This week is focussed on ensuring that you’re able to access the teaching materials and to run Jupyter notebooks locally, as well as describing a dataset in Python.
Learning Outcomes
You have familiarised yourself with how to access the lecture notes and Python notebook of this module.
You have familiarised yourself with running the Python notebooks locally.
You have familiarised yourself with describing a dataset in Python.
Starting the Practical
The process for every week will be the same: download the notebook to your QM folder, switch over to JupyterLab (which will be running in Podman/Docker) and get to work. If you want to save the completed notebook to your Github repo, you can add, commit, and push the notebook in Git after you download it. When you’re done for the day, save your changes to the file (This is very important!), then add, commit, and push your work to save the completed notebook.
Note
Suggestions for a Better Learning Experience:
Set your operating system and software language to English: this will make it easier to follow tutorials, search for solutions online, and understand error messages.

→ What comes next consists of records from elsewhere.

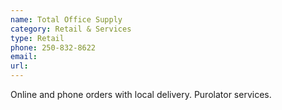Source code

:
 ```yaml
---
name: Total Office Supply
category: Retail & Services
type: Retail
phone: 250-832-8622 
email: 
url: 
---
```


Online and phone orders with local delivery. Purolator services.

Save all files to a cloud storage service: use platforms like Google Drive, OneDrive, Dropbox, or Git to ensure your work is backed up and can be restored easily when the laptop gets stolen or broken.
Avoid whitespace in file names and column names in datasets
Set up the tools
Please follow the Setup page of CASA0013 to install and configure the computing platform, and this page to get started on using the container & JupyterLab.
Download the Notebook
So for this week, visit the Week 1 of QM page, you’ll see that there is a ‘preview’ link and a a ‘download’ link. If you click the preview link you will be taken to the GitHub page for the notebook where it has been ‘rendered’ as a web page, which is not editable. To make the notebook useable on your computer, you need to download the IPYNB file.
So now:
Click on the Download link.
The file should download automatically, but if you see a page of raw code, select File then Save Page As....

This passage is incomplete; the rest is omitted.